## TASK DETAILS
Repeat all of the data word for word so that only the pictures are missing from the copy.

## EXCERPTED DATA
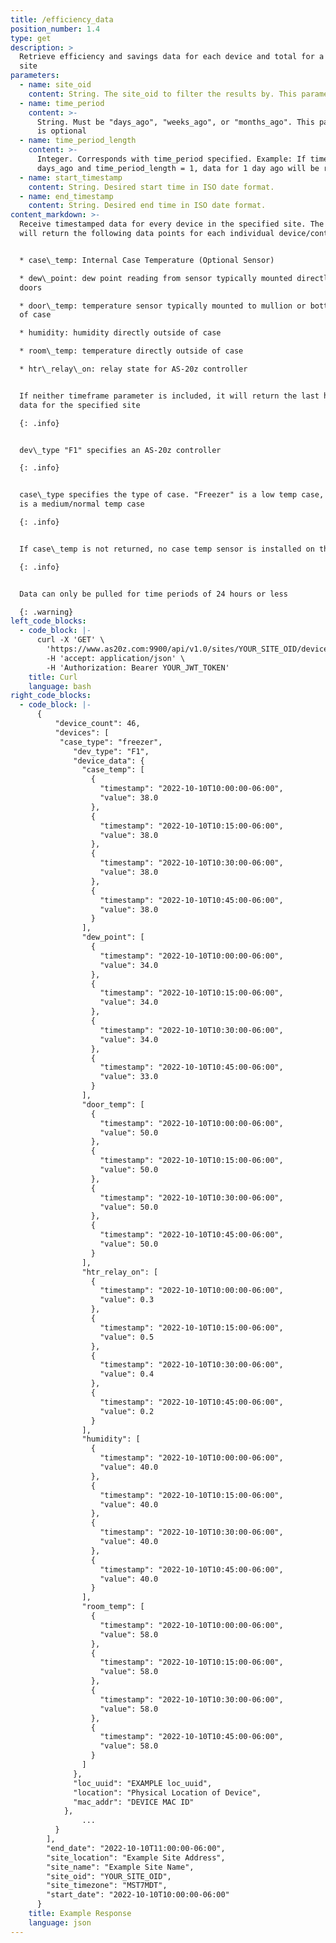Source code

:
 ```yaml
---
title: /efficiency_data
position_number: 1.4
type: get
description: >
  Retrieve efficiency and savings data for each device and total for a specified
  site
parameters:
  - name: site_oid
    content: String. The site_oid to filter the results by. This parameter is REQUIRED.
  - name: time_period
    content: >-
      String. Must be "days_ago", "weeks_ago", or "months_ago". This parameter
      is optional
  - name: time_period_length
    content: >-
      Integer. Corresponds with time_period specified. Example: If time_period =
      days_ago and time_period_length = 1, data for 1 day ago will be returned
  - name: start_timestamp
    content: String. Desired start time in ISO date format.
  - name: end_timestamp
    content: String. Desired end time in ISO date format.
content_markdown: >-
  Receive timestamped data for every device in the specified site. The request
  will return the following data points for each individual device/controller:


  * case\_temp: Internal Case Temperature (Optional Sensor)

  * dew\_point: dew point reading from sensor typically mounted directly above
  doors

  * door\_temp: temperature sensor typically mounted to mullion or bottom rail
  of case

  * humidity: humidity directly outside of case

  * room\_temp: temperature directly outside of case

  * htr\_relay\_on: relay state for AS-20z controller


  If neither timeframe parameter is included, it will return the last hour of
  data for the specified site

  {: .info}


  dev\_type "F1" specifies an AS-20z controller

  {: .info}


  case\_type specifies the type of case. "Freezer" is a low temp case, "Cooler"
  is a medium/normal temp case

  {: .info}


  If case\_temp is not returned, no case temp sensor is installed on that case

  {: .info}


  Data can only be pulled for time periods of 24 hours or less

  {: .warning}
left_code_blocks:
  - code_block: |-
      curl -X 'GET' \
        'https://www.as20z.com:9900/api/v1.0/sites/YOUR_SITE_OID/device_data?start_timestamp=2022-10-10T10&end_timestamp=2022-10-10T11' \
        -H 'accept: application/json' \
        -H 'Authorization: Bearer YOUR_JWT_TOKEN'
    title: Curl
    language: bash
right_code_blocks:
  - code_block: |-
      {
          "device_count": 46,
          "devices": [
           "case_type": "freezer",
              "dev_type": "F1",
              "device_data": {
                "case_temp": [
                  {
                    "timestamp": "2022-10-10T10:00:00-06:00",
                    "value": 38.0
                  },
                  {
                    "timestamp": "2022-10-10T10:15:00-06:00",
                    "value": 38.0
                  },
                  {
                    "timestamp": "2022-10-10T10:30:00-06:00",
                    "value": 38.0
                  },
                  {
                    "timestamp": "2022-10-10T10:45:00-06:00",
                    "value": 38.0
                  }
                ],
                "dew_point": [
                  {
                    "timestamp": "2022-10-10T10:00:00-06:00",
                    "value": 34.0
                  },
                  {
                    "timestamp": "2022-10-10T10:15:00-06:00",
                    "value": 34.0
                  },
                  {
                    "timestamp": "2022-10-10T10:30:00-06:00",
                    "value": 34.0
                  },
                  {
                    "timestamp": "2022-10-10T10:45:00-06:00",
                    "value": 33.0
                  }
                ],
                "door_temp": [
                  {
                    "timestamp": "2022-10-10T10:00:00-06:00",
                    "value": 50.0
                  },
                  {
                    "timestamp": "2022-10-10T10:15:00-06:00",
                    "value": 50.0
                  },
                  {
                    "timestamp": "2022-10-10T10:30:00-06:00",
                    "value": 50.0
                  },
                  {
                    "timestamp": "2022-10-10T10:45:00-06:00",
                    "value": 50.0
                  }
                ],
                "htr_relay_on": [
                  {
                    "timestamp": "2022-10-10T10:00:00-06:00",
                    "value": 0.3
                  },
                  {
                    "timestamp": "2022-10-10T10:15:00-06:00",
                    "value": 0.5
                  },
                  {
                    "timestamp": "2022-10-10T10:30:00-06:00",
                    "value": 0.4
                  },
                  {
                    "timestamp": "2022-10-10T10:45:00-06:00",
                    "value": 0.2
                  }
                ],
                "humidity": [
                  {
                    "timestamp": "2022-10-10T10:00:00-06:00",
                    "value": 40.0
                  },
                  {
                    "timestamp": "2022-10-10T10:15:00-06:00",
                    "value": 40.0
                  },
                  {
                    "timestamp": "2022-10-10T10:30:00-06:00",
                    "value": 40.0
                  },
                  {
                    "timestamp": "2022-10-10T10:45:00-06:00",
                    "value": 40.0
                  }
                ],
                "room_temp": [
                  {
                    "timestamp": "2022-10-10T10:00:00-06:00",
                    "value": 58.0
                  },
                  {
                    "timestamp": "2022-10-10T10:15:00-06:00",
                    "value": 58.0
                  },
                  {
                    "timestamp": "2022-10-10T10:30:00-06:00",
                    "value": 58.0
                  },
                  {
                    "timestamp": "2022-10-10T10:45:00-06:00",
                    "value": 58.0
                  }
                ]
              },
              "loc_uuid": "EXAMPLE loc_uuid",
              "location": "Physical Location of Device",
              "mac_addr": "DEVICE MAC ID"
            },
                ...
          }
        ],
        "end_date": "2022-10-10T11:00:00-06:00",
        "site_location": "Example Site Address",
        "site_name": "Example Site Name",
        "site_oid": "YOUR_SITE_OID",
        "site_timezone": "MST7MDT",
        "start_date": "2022-10-10T10:00:00-06:00"  
      }
    title: Example Response
    language: json
---
```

## RESPONSE AREA
Source code

:
 ```yaml
---
title: /efficiency_data
position_number: 1.4
type: get
description: >
  Retrieve efficiency and savings data for each device and total for a specified
  site
parameters:
  - name: site_oid
    content: String. The site_oid to filter the results by. This parameter is REQUIRED.
  - name: time_period
    content: >-
      String. Must be "days_ago", "weeks_ago", or "months_ago". This parameter
      is optional
  - name: time_period_length
    content: >-
      Integer. Corresponds with time_period specified. Example: If time_period =
      days_ago and time_period_length = 1, data for 1 day ago will be returned
  - name: start_timestamp
    content: String. Desired start time in ISO date format.
  - name: end_timestamp
    content: String. Desired end time in ISO date format.
content_markdown: >-
  Receive timestamped data for every device in the specified site. The request
  will return the following data points for each individual device/controller:


  * case\_temp: Internal Case Temperature (Optional Sensor)

  * dew\_point: dew point reading from sensor typically mounted directly above
  doors

  * door\_temp: temperature sensor typically mounted to mullion or bottom rail
  of case

  * humidity: humidity directly outside of case

  * room\_temp: temperature directly outside of case

  * htr\_relay\_on: relay state for AS-20z controller


  If neither timeframe parameter is included, it will return the last hour of
  data for the specified site

  {: .info}


  dev\_type "F1" specifies an AS-20z controller

  {: .info}


  case\_type specifies the type of case. "Freezer" is a low temp case, "Cooler"
  is a medium/normal temp case

  {: .info}


  If case\_temp is not returned, no case temp sensor is installed on that case

  {: .info}


  Data can only be pulled for time periods of 24 hours or less

  {: .warning}
left_code_blocks:
  - code_block: |-
      curl -X 'GET' \
        'https://www.as20z.com:9900/api/v1.0/sites/YOUR_SITE_OID/device_data?start_timestamp=2022-10-10T10&end_timestamp=2022-10-10T11' \
        -H 'accept: application/json' \
        -H 'Authorization: Bearer YOUR_JWT_TOKEN'
    title: Curl
    language: bash
right_code_blocks:
  - code_block: |-
      {
          "device_count": 46,
          "devices": [
           "case_type": "freezer",
              "dev_type": "F1",
              "device_data": {
                "case_temp": [
                  {
                    "timestamp": "2022-10-10T10:00:00-06:00",
                    "value": 38.0
                  },
                  {
                    "timestamp": "2022-10-10T10:15:00-06:00",
                    "value": 38.0
                  },
                  {
                    "timestamp": "2022-10-10T10:30:00-06:00",
                    "value": 38.0
                  },
                  {
                    "timestamp": "2022-10-10T10:45:00-06:00",
                    "value": 38.0
                  }
                ],
                "dew_point": [
                  {
                    "timestamp": "2022-10-10T10:00:00-06:00",
                    "value": 34.0
                  },
                  {
                    "timestamp": "2022-10-10T10:15:00-06:00",
                    "value": 34.0
                  },
                  {
                    "timestamp": "2022-10-10T10:30:00-06:00",
                    "value": 34.0
                  },
                  {
                    "timestamp": "2022-10-10T10:45:00-06:00",
                    "value": 33.0
                  }
                ],
                "door_temp": [
                  {
                    "timestamp": "2022-10-10T10:00:00-06:00",
                    "value": 50.0
                  },
                  {
                    "timestamp": "2022-10-10T10:15:00-06:00",
                    "value": 50.0
                  },
                  {
                    "timestamp": "2022-10-10T10:30:00-06:00",
                    "value": 50.0
                  },
                  {
                    "timestamp": "2022-10-10T10:45:00-06:00",
                    "value": 50.0
                  }
                ],
                "htr_relay_on": [
                  {
                    "timestamp": "2022-10-10T10:00:00-06:00",
                    "value": 0.3
                  },
                  {
                    "timestamp": "2022-10-10T10:15:00-06:00",
                    "value": 0.5
                  },
                  {
                    "timestamp": "2022-10-10T10:30:00-06:00",
                    "value": 0.4
                  },
                  {
                    "timestamp": "2022-10-10T10:45:00-06:00",
                    "value": 0.2
                  }
                ],
                "humidity": [
                  {
                    "timestamp": "2022-10-10T10:00:00-06:00",
                    "value": 40.0
                  },
                  {
                    "timestamp": "2022-10-10T10:15:00-06:00",
                    "value": 40.0
                  },
                  {
                    "timestamp": "2022-10-10T10:30:00-06:00",
                    "value": 40.0
                  },
                  {
                    "timestamp": "2022-10-10T10:45:00-06:00",
                    "value": 40.0
                  }
                ],
                "room_temp": [
                  {
                    "timestamp": "2022-10-10T10:00:00-06:00",
                    "value": 58.0
                  },
                  {
                    "timestamp": "2022-10-10T10:15:00-06:00",
                    "value": 58.0
                  },
                  {
                    "timestamp": "2022-10-10T10:30:00-06:00",
                    "value": 58.0
                  },
                  {
                    "timestamp": "2022-10-10T10:45:00-06:00",
                    "value": 58.0
                  }
                ]
              },
              "loc_uuid": "EXAMPLE loc_uuid",
              "location": "Physical Location of Device",
              "mac_addr": "DEVICE MAC ID"
            },
                ...
          }
        ],
        "end_date": "2022-10-10T11:00:00-06:00",
        "site_location": "Example Site Address",
        "site_name": "Example Site Name",
        "site_oid": "YOUR_SITE_OID",
        "site_timezone": "MST7MDT",
        "start_date": "2022-10-10T10:00:00-06:00"  
      }
    title: Example Response
    language: json
---
```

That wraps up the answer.